Exercise instructions:
If a line of the records contains the word "emph", list it.

Materials provided:
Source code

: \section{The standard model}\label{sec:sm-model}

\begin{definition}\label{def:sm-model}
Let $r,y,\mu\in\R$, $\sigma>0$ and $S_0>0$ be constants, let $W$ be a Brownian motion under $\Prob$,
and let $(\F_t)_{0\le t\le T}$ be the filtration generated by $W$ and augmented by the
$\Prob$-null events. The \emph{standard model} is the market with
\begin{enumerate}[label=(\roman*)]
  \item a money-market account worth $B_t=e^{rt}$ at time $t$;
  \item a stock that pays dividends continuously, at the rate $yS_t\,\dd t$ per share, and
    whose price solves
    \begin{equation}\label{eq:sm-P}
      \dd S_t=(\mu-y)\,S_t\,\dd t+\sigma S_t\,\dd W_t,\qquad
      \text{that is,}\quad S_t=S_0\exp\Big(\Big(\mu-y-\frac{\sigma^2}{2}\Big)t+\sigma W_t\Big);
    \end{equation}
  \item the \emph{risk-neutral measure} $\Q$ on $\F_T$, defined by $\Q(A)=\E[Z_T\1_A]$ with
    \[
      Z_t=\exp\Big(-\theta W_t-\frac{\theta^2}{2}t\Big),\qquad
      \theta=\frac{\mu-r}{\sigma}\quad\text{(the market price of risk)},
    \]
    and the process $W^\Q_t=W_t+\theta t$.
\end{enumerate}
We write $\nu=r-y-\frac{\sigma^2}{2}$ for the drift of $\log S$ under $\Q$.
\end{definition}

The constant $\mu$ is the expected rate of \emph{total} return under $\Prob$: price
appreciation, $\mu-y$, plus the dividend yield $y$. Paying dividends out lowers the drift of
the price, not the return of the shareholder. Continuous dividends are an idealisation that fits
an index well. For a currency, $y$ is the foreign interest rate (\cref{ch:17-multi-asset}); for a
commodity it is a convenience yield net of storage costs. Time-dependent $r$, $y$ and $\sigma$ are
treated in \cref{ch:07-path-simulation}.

Result for this task:
$\Prob$-null events. The \emph{standard model} is the market with
  \item the \emph{risk-neutral measure} $\Q$ on $\F_T$, defined by $\Q(A)=\E[Z_T\1_A]$ with
The constant $\mu$ is the expected rate of \emph{total} return under $\Prob$: price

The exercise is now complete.